Unexpected results on difference of unsigned ints

Unexpected results on difference of unsigned ints - c

I was surprised that this function produces different values for dif1 and dif2
void test()
{
unsigned int x = 0, y = 1;
long long dif1 = x - y;
long long dif2 = (int)(x - y);
printf("dif = %lld %lld",dif1,dif2);
}
Is that correct behavior? In the dif1 computation it first promotes the 32-bit unsigned difference to a 64-bit unsigned value, then adds the sign. Is that standard behavior, not specified by the language, or a compiler bug? Is the second form guaranteed to produce -1, or up to the compiler implementation? I guess the safest construction is:
long long dif3 = (long long)x - (long long)y;

The first one is definitely defined, if we assume that long long is wider than unsigned int.

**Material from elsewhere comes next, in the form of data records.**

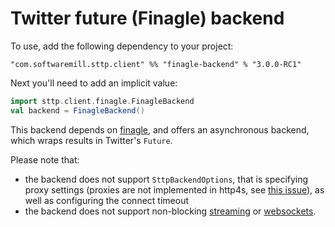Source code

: # Twitter future (Finagle) backend

To use, add the following dependency to your project:

```
"com.softwaremill.sttp.client" %% "finagle-backend" % "3.0.0-RC1"
```

Next you'll need to add an implicit value:

```scala
import sttp.client.finagle.FinagleBackend
val backend = FinagleBackend()
```

This backend depends on [finagle](https://twitter.github.io/finagle/), and offers an asynchronous backend, which wraps results in Twitter's `Future`.

Please note that: 

* the backend does not support `SttpBackendOptions`, that is specifying proxy settings (proxies are not implemented in http4s, see [this issue](https://github.com/http4s/http4s/issues/251)), as well as configuring the connect timeout 
* the backend does not support non-blocking [streaming](../requests/streaming.md) or [websockets](../websockets.md).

If it isn't, then the assignment gives the same problem as the second part of the answer.
long long dif1 = x - y;
Unsigned integers will wrap and you get a maximum value that can be stored in an unsigned int.
6.2.5 p9: A computation involving unsigned operands can never overflow,
because a result that cannot be represented by the resulting unsigned integer type is
reduced modulo the number that is one greater than the largest value that can be
represented by the resulting type.
As for the second
long long dif2 = (int)(x - y);
it is implementation defined:
6.3.1.3 p3: Otherwise, the new type is signed and the value cannot be represented in it; either the
result is implementation-defined or an implementation-defined signal is raised.
In this case a maximum value for unsigned int cannot be represented in an int ant the above rule is in effect.

There's nothing surprising about it.
unsigned int x = 0, y = 1;
long long dif1 = x - y;
long long dif2 = (int)(x - y);
The second has one difference to the first:
A cast to signed.
The cast is defined to be value-preserving if possible (Not possible as UINT_MAX is bigger than INT_MAX), and otherwise implementation-defined (though it is allowed to trap).
If we have 2s-complement on cast (likely), the result of the cast is -1.
Next, we have an assignment to a wider signed type, which is always value-preserving.

Related

16-bit unsigned variable casting to generate correct result [duplicate]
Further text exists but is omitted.